The revised Workers class shows how to respond to the queue shutting down, as well as the simpler logic resulting from fuller use of the ACE_Message_Queue class's capabilities:
class Workers : public ACE_Task<ACE_MT_SYNCH>
{
public:
Workers ()
{ }
virtual int svc (void)
{
while (1)
{
ACE_Message_Block *mb = 0;
if (this->getq (mb) == -1)
{
ACE_DEBUG ((LM_INFO,
ACE_TEXT ("(%t) Shutting down
")));
break;
}
// Process the message.
process_message (mb);
}
return 0;
}
Remember that all the threads in the pool are executing in the same Workers object.
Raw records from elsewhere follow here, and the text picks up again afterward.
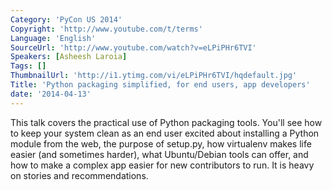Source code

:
 ```yaml
---
Category: 'PyCon US 2014'
Copyright: 'http://www.youtube.com/t/terms'
Language: 'English'
SourceUrl: 'http://www.youtube.com/watch?v=eLPiPHr6TVI'
Speakers: [Asheesh Laroia]
Tags: []
ThumbnailUrl: 'http://i1.ytimg.com/vi/eLPiPHr6TVI/hqdefault.jpg'
Title: 'Python packaging simplified, for end users, app developers'
date: '2014-04-13'
---
```

This talk covers the practical use of Python packaging tools. You'll see how to keep your system clean as an end user excited about installing a Python module from the web, the purpose of setup.py, how virtualenv makes life easier (and sometimes harder), what Ubuntu/Debian tools can offer, and how to make a complex app easier for new contributors to run. It is heavy on stories and recommendations.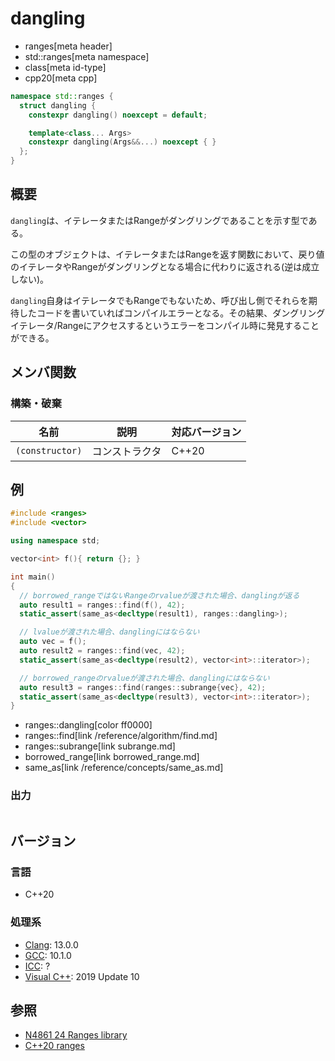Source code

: # dangling
* ranges[meta header]
* std::ranges[meta namespace]
* class[meta id-type]
* cpp20[meta cpp]

```cpp
namespace std::ranges {
  struct dangling {
    constexpr dangling() noexcept = default;

    template<class... Args>
    constexpr dangling(Args&&...) noexcept { }
  };
}
```

## 概要

`dangling`は、イテレータまたはRangeがダングリングであることを示す型である。

この型のオブジェクトは、イテレータまたはRangeを返す関数において、戻り値のイテレータやRangeがダングリングとなる場合に代わりに返される(逆は成立しない)。

`dangling`自身はイテレータでもRangeでもないため、呼び出し側でそれらを期待したコードを書いていればコンパイルエラーとなる。その結果、ダングリングイテレータ/Rangeにアクセスするというエラーをコンパイル時に発見することができる。

## メンバ関数
### 構築・破棄

| 名前            | 説明           | 対応バージョン |
|-----------------|----------------|----------------|
| `(constructor)` | コンストラクタ | C++20          |

## 例

```cpp example
#include <ranges>
#include <vector>

using namespace std;

vector<int> f(){ return {}; }

int main()
{
  // borrowed_rangeではないRangeのrvalueが渡された場合、danglingが返る
  auto result1 = ranges::find(f(), 42);
  static_assert(same_as<decltype(result1), ranges::dangling>);

  // lvalueが渡された場合、danglingにはならない
  auto vec = f();
  auto result2 = ranges::find(vec, 42);
  static_assert(same_as<decltype(result2), vector<int>::iterator>);

  // borrowed_rangeのrvalueが渡された場合、danglingにはならない
  auto result3 = ranges::find(ranges::subrange{vec}, 42);
  static_assert(same_as<decltype(result3), vector<int>::iterator>);
}
```
* ranges::dangling[color ff0000]
* ranges::find[link /reference/algorithm/find.md]
* ranges::subrange[link subrange.md]
* borrowed_range[link borrowed_range.md]
* same_as[link /reference/concepts/same_as.md]

### 出力
```
```

## バージョン
### 言語
- C++20

### 処理系
- [Clang](/implementation.md#clang): 13.0.0
- [GCC](/implementation.md#gcc): 10.1.0
- [ICC](/implementation.md#icc): ?
- [Visual C++](/implementation.md#visual_cpp): 2019 Update 10

## 参照
- [N4861 24 Ranges library](https://timsong-cpp.github.io/cppwp/n4861/ranges)
- [C++20 ranges](https://techbookfest.org/product/5134506308665344)
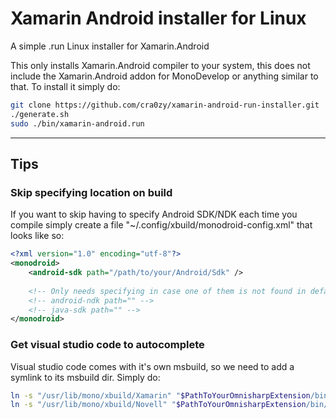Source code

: # Xamarin Android installer for Linux
A simple .run Linux installer for Xamarin.Android

This only installs Xamarin.Android compiler to your system, this does not include the Xamarin.Android addon for MonoDevelop or anything similar to that. To install it simply do:
```sh
git clone https://github.com/cra0zy/xamarin-android-run-installer.git
./generate.sh
sudo ./bin/xamarin-android.run
```

-------

## Tips

### Skip specifying location on build

If you want to skip having to specify Android SDK/NDK each time you compile simply create a file "~/.config/xbuild/monodroid-config.xml" that looks like so:
```xml
<?xml version="1.0" encoding="utf-8"?>
<monodroid>
	<android-sdk path="/path/to/your/Android/Sdk" />
  
	<!-- Only needs specifying in case one of them is not found in default location -->
	<!-- android-ndk path="" -->
	<!-- java-sdk path="" -->
</monodroid>
```

### Get visual studio code to autocomplete

Visual studio code comes with it's own msbuild, so we need to add a symlink to its msbuild dir. Simply do:
```sh
ln -s "/usr/lib/mono/xbuild/Xamarin" "$PathToYourOmnisharpExtension/bin/omnisharp/msbuild/Xamarin"
ln -s "/usr/lib/mono/xbuild/Novell" "$PathToYourOmnisharpExtension/bin/omnisharp/msbuild/Xamarin"
```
The ACE_Message_Queue class contains all the logic necessary to safely and fairly dequeue message blocks for processing.
16.2.2 Using an Activation Queue and Futures
In the previous example, we kept things simple by using simple message blocks as the unit of work. We also assumed that the client thread that enqueues the work on the Manager's queue did not require any results. Although both of these conditions are often true, sometimes a more object-oriented solution is more appropriate: using method requests as the unit of work and futures as results.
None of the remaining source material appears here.